THE TASK: Answer with one number: the count of lines in this material that hold the word "spatial".

SUPPLIED MATERIAL:
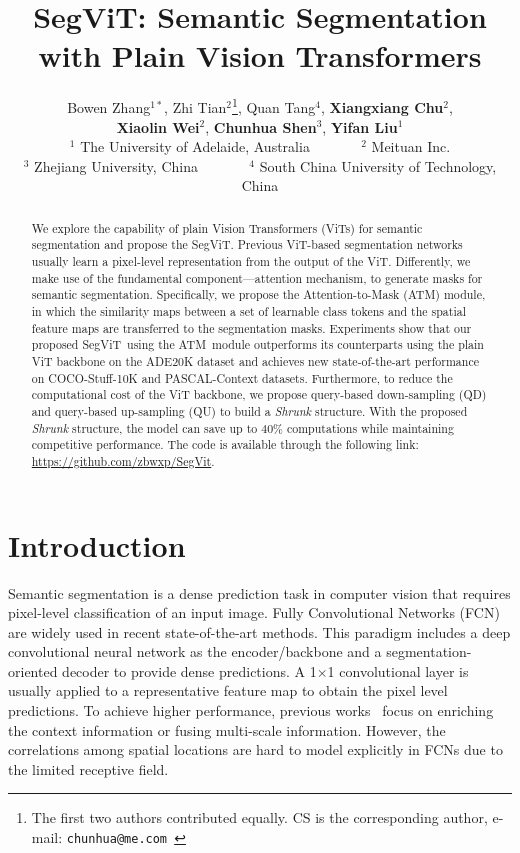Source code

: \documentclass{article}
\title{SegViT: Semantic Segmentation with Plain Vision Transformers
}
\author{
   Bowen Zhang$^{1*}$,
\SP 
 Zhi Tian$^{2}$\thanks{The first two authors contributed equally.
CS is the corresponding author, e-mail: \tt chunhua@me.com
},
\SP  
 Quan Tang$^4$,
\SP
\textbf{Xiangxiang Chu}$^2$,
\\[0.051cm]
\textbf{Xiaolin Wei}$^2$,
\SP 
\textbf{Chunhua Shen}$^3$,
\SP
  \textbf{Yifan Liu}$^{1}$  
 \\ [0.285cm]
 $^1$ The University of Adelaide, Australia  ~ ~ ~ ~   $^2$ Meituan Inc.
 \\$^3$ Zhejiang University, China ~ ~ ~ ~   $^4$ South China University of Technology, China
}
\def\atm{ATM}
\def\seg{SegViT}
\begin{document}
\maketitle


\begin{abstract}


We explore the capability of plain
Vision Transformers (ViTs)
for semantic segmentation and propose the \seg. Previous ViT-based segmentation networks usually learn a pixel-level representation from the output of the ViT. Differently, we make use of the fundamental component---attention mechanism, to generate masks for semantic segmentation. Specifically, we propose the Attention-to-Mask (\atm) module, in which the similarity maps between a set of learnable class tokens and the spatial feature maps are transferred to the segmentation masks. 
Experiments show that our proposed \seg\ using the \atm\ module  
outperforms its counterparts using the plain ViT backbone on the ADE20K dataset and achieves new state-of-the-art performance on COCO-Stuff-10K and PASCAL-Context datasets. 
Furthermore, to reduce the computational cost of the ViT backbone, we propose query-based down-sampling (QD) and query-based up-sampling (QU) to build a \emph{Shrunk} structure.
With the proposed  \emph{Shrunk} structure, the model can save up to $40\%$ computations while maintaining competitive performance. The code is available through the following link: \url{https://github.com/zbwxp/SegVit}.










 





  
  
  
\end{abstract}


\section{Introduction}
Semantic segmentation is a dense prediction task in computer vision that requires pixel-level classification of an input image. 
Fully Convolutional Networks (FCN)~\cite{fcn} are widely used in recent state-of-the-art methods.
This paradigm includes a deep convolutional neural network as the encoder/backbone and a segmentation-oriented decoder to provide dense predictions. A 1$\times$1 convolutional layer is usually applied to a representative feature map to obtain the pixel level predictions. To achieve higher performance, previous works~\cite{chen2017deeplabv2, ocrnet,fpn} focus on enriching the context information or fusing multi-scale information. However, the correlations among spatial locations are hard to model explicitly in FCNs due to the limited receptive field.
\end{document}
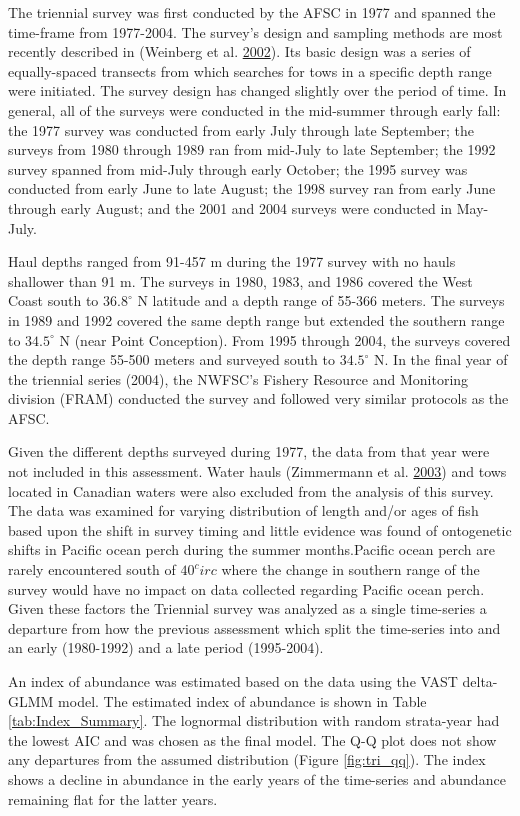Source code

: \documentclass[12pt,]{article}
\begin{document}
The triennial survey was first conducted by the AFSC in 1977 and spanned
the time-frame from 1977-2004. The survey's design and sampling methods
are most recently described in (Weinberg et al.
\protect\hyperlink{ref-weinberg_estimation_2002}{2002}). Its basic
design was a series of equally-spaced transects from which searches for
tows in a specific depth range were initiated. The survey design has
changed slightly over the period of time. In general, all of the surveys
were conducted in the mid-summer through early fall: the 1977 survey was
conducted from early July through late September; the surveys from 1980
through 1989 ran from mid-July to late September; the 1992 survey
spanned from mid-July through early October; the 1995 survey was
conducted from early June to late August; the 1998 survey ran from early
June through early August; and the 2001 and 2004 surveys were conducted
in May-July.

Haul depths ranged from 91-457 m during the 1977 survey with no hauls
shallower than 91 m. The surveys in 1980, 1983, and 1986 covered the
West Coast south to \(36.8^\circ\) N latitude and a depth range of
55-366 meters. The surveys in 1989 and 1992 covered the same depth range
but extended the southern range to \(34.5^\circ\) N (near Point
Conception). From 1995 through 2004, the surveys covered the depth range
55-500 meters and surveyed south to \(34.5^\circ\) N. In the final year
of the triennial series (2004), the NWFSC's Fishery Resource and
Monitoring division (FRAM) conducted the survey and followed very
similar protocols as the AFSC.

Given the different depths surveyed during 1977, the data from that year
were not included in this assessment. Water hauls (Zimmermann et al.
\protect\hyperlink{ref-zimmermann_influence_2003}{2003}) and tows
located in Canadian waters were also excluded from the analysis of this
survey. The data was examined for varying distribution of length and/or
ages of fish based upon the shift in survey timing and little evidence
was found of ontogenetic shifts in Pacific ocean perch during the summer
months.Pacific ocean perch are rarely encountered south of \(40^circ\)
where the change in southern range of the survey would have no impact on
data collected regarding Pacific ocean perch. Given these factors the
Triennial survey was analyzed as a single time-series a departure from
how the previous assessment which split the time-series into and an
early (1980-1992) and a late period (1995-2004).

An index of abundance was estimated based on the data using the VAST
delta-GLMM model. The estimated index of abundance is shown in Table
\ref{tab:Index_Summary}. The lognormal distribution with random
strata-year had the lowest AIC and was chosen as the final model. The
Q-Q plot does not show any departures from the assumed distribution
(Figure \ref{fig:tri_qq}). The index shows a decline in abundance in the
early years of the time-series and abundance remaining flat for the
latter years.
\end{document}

OUTPUT FOR THIS EXERCISE: 2